• [To do] Could you return the data that follows exactly, minus the images?
[Opening Information provided section]
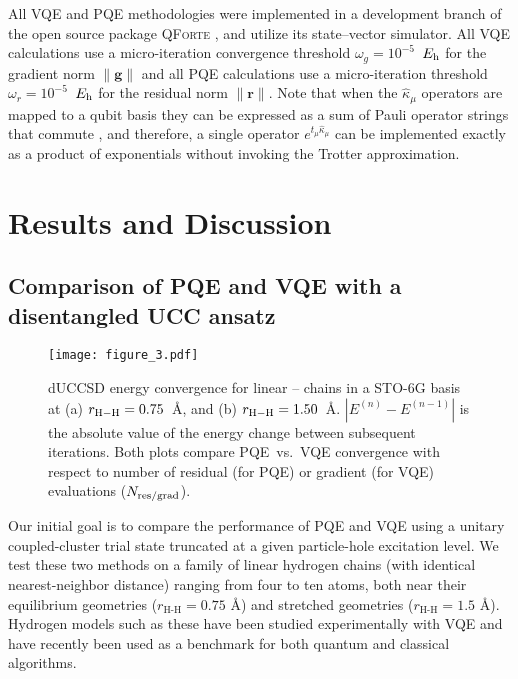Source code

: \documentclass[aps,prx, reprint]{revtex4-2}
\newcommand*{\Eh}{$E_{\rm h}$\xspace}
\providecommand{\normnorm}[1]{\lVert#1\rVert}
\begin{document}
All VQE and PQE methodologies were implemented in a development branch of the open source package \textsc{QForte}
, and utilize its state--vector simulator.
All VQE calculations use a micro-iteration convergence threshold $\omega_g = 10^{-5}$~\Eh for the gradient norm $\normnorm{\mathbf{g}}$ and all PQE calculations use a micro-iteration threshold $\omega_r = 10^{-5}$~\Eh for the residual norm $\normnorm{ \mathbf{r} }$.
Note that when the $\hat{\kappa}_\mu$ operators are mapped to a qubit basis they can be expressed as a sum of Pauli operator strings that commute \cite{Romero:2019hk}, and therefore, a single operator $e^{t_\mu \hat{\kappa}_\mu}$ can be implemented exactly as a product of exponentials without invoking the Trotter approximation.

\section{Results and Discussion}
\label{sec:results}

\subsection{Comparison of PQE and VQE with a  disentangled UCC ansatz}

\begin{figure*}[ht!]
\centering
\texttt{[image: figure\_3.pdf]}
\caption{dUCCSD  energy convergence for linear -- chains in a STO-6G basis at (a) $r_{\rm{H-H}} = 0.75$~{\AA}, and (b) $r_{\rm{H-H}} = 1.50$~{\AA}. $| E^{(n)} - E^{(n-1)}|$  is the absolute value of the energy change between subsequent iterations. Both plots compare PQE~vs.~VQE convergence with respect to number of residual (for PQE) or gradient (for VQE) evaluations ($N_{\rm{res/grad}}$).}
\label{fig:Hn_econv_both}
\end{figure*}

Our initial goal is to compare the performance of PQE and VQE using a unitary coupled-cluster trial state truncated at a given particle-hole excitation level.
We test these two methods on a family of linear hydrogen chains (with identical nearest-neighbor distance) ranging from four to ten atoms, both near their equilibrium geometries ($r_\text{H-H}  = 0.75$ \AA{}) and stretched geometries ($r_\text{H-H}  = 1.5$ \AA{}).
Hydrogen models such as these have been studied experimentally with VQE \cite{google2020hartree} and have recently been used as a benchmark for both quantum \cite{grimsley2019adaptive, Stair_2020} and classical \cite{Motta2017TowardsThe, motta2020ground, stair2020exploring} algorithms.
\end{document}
[Closing Information provided section]
• [Problem solution]
Source code

: \documentclass[aps,prx, reprint]{revtex4-2}
\newcommand*{\Eh}{$E_{\rm h}$\xspace}
\providecommand{\normnorm}[1]{\lVert#1\rVert}
\begin{document}
All VQE and PQE methodologies were implemented in a development branch of the open source package \textsc{QForte}
, and utilize its state--vector simulator.
All VQE calculations use a micro-iteration convergence threshold $\omega_g = 10^{-5}$~\Eh for the gradient norm $\normnorm{\mathbf{g}}$ and all PQE calculations use a micro-iteration threshold $\omega_r = 10^{-5}$~\Eh for the residual norm $\normnorm{ \mathbf{r} }$.
Note that when the $\hat{\kappa}_\mu$ operators are mapped to a qubit basis they can be expressed as a sum of Pauli operator strings that commute \cite{Romero:2019hk}, and therefore, a single operator $e^{t_\mu \hat{\kappa}_\mu}$ can be implemented exactly as a product of exponentials without invoking the Trotter approximation.

\section{Results and Discussion}
\label{sec:results}

\subsection{Comparison of PQE and VQE with a  disentangled UCC ansatz}

\begin{figure*}[ht!]
\centering
\texttt{[image: figure\_3.pdf]}
\caption{dUCCSD  energy convergence for linear -- chains in a STO-6G basis at (a) $r_{\rm{H-H}} = 0.75$~{\AA}, and (b) $r_{\rm{H-H}} = 1.50$~{\AA}. $| E^{(n)} - E^{(n-1)}|$  is the absolute value of the energy change between subsequent iterations. Both plots compare PQE~vs.~VQE convergence with respect to number of residual (for PQE) or gradient (for VQE) evaluations ($N_{\rm{res/grad}}$).}
\label{fig:Hn_econv_both}
\end{figure*}

Our initial goal is to compare the performance of PQE and VQE using a unitary coupled-cluster trial state truncated at a given particle-hole excitation level.
We test these two methods on a family of linear hydrogen chains (with identical nearest-neighbor distance) ranging from four to ten atoms, both near their equilibrium geometries ($r_\text{H-H}  = 0.75$ \AA{}) and stretched geometries ($r_\text{H-H}  = 1.5$ \AA{}).
Hydrogen models such as these have been studied experimentally with VQE \cite{google2020hartree} and have recently been used as a benchmark for both quantum \cite{grimsley2019adaptive, Stair_2020} and classical \cite{Motta2017TowardsThe, motta2020ground, stair2020exploring} algorithms.
\end{document}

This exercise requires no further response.